Woman who defrauded Inuit organizations remanded into custody as she awaits sentence

Karima Manji, who pleaded guilty to defrauding Inuit organizations, is taken into custody in Iqaluit Monday after a judge decided to revoke her bail. (Kate Kyle/CBC - image credit)

A woman who admitted to defrauding Inuit organizations of more than $158,000 for her twin daughters' education has been remanded into custody in Iqaluit while she awaits her sentence.

Nunavut Justice Mia Manocchio revoked Karima Manji's bail in an Iqaluit courtroom Monday after hearing sentencing submissions from lawyers, saying she saw no point in "delaying the inevitable."

Manji is now in jail as she awaits Thursday, when Manocchio will deliver her sentence.

"The accused is no longer presumed innocent," Manocchio said. "It is clear to me … that a period of incarceration is appropriate."

According to an agreed statement of facts, Manji filled out forms in 2016 to enrol her daughters as Inuit children so they could become beneficiaries of the Nunavut Tunngavik land claim, saying they were born the late Kitty Noah from Iqaluit and that Manji was their adoptive mother.
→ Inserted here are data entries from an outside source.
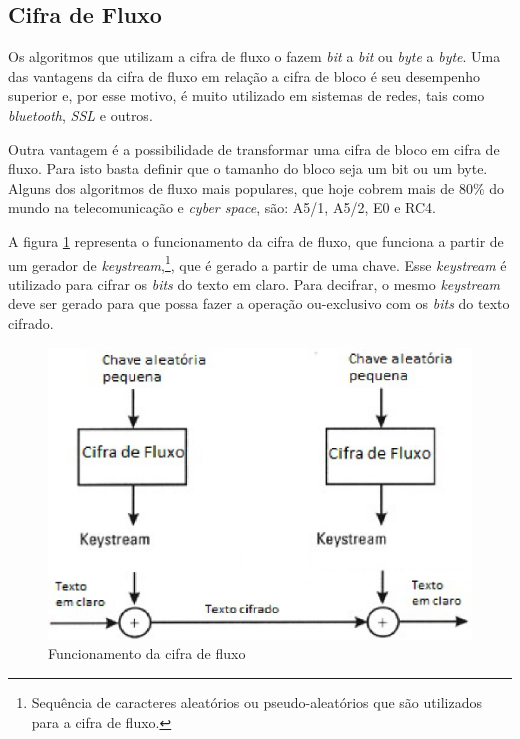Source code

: \subsection{Cifra de Fluxo}
\label{stream-cipher}

Os algoritmos que utilizam a cifra de fluxo o fazem \textit{bit} a \textit{bit} ou \textit{byte} a \textit{byte}. Uma das vantagens da cifra de fluxo em relação a cifra de bloco é seu desempenho superior e, por esse motivo, é muito utilizado em sistemas de redes, tais como \textit{bluetooth}, \textit{SSL} e outros. 

Outra vantagem é a possibilidade de transformar uma cifra de bloco em cifra de fluxo. Para isto basta definir que o tamanho do bloco seja um bit ou um byte. Alguns dos algoritmos de fluxo mais populares, que hoje cobrem mais de 80$\%$ do mundo na telecomunicação e \textit{cyber space}, são: A5/1, A5/2, E0 e RC4. ~\cite{majid-mohd}

A figura \ref{stream-cipher-functioning} representa o  funcionamento da cifra de fluxo, que funciona a partir de um gerador de \textit{keystream},\footnote{Sequência de caracteres aleatórios ou pseudo-aleatórios que são utilizados para a cifra de fluxo.}, que é gerado a partir de uma chave. Esse \textit{keystream} é utilizado para cifrar os \textit{bits}  do texto em claro. Para decifrar, o mesmo \textit{keystream} deve ser gerado para que possa fazer a operação ou-exclusivo com os \textit{bits} do texto cifrado.

\begin{figure}[h]
\centering
\includegraphics[keepaspectratio=true,scale=0.9]
    {figuras/stream_cipher.eps}
    \caption[Funcionamento da cifra de fluxo]{Funcionamento da cifra de fluxo\protect\footnotemark} 
    \label{stream-cipher-functioning}
\end{figure}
Manji's sentencing hearing took place in Iqaluit Monday afternoon, with Crown and defence lawyers making submissions.

Crown prosecutor Sarah White asked for a sentence of 18 months to two years less a day and a one-year probation period. White submitted that Manji must also participate in counselling and do 60 hours of community service.

Manji has already paid back $130,000. White submitted that she would also have to pay back the remaining $28,254 to the Kakivak Association.
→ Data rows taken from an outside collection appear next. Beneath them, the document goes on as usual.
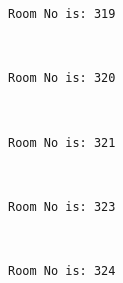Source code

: \documentclass[11pt]{article}
\begin{document}
    \begin{Verbatim}[commandchars=\\\{\}]
Room No is: 319

    \end{Verbatim}

    \begin{center}
    \end{center}
    { \hspace*{\fill} \\}
    
    \begin{Verbatim}[commandchars=\\\{\}]
Room No is: 320

    \end{Verbatim}

    \begin{center}
    \end{center}
    { \hspace*{\fill} \\}
    
    \begin{Verbatim}[commandchars=\\\{\}]
Room No is: 321

    \end{Verbatim}

    \begin{center}
    \end{center}
    { \hspace*{\fill} \\}
    
    \begin{Verbatim}[commandchars=\\\{\}]
Room No is: 323

    \end{Verbatim}

    \begin{center}
    \end{center}
    { \hspace*{\fill} \\}
    
    \begin{Verbatim}[commandchars=\\\{\}]
Room No is: 324

    \end{Verbatim}
\end{document}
Scott Cowan, Manji's lawyer, asked for a conditional sentence, which is typically served in the form of house arrest.

'Irreparable harm'

A victim impact statement filed by Nunavut Tunngavik Inc. and read out in court by NTI lawyer Marie Belleau, said that Indigenous identity is seen "as a benefit, a dollar sign."

"Indigenous identity fraud is modern day assimilation," Belleau said. "It is seen as something that can simply be stolen."

Belleau noted that Manji's case is "the first known enrolment fraud case in Nunavut."

Noah Noah, Kitty's son, also addressed the court.

"Karima, I just want to make sure that I see you. I want to speak on behalf of my mom, Kitty. She was loving mother, caring and considerate," he said.

"This is is contrast to what you are," he added.

Noah said the stress on him and his family "has been terrible."

Cowan said there were several mitigating factors in Manji's case, including the fact that she pleaded guilty and that she paid back a portion of the money.

At some points, members of the Noah family were seen shaking their heads during the defence's submissions.

Manji also addressed the court and apologized for her actions.

"I am deeply sorry for what I've caused," Manji said.

"I'm hoping that by pleading guilty and repaying the funds that I've taken a step to expressing my apology and trying to correct what I've done"

Manji is scheduled to be sentenced in Iqaluit on Thursday at 9:30 a.m.